▸ Activity:
Each line that contains the string "schema" counts once; report how many such lines appear in the data, as a number only.

▸ Records shown:

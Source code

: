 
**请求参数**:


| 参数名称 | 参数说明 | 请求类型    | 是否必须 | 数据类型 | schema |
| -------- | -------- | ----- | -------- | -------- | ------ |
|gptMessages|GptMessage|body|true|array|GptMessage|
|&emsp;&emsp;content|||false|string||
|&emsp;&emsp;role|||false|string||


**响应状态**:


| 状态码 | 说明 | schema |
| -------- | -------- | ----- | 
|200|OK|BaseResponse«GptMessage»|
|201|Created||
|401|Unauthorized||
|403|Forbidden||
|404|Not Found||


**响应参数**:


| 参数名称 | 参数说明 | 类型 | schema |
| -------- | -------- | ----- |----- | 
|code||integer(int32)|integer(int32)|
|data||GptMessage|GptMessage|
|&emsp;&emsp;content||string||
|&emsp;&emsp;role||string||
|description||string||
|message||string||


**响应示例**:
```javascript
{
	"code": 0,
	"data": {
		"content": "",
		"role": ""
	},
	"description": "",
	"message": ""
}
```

▸ Exercise answer:
3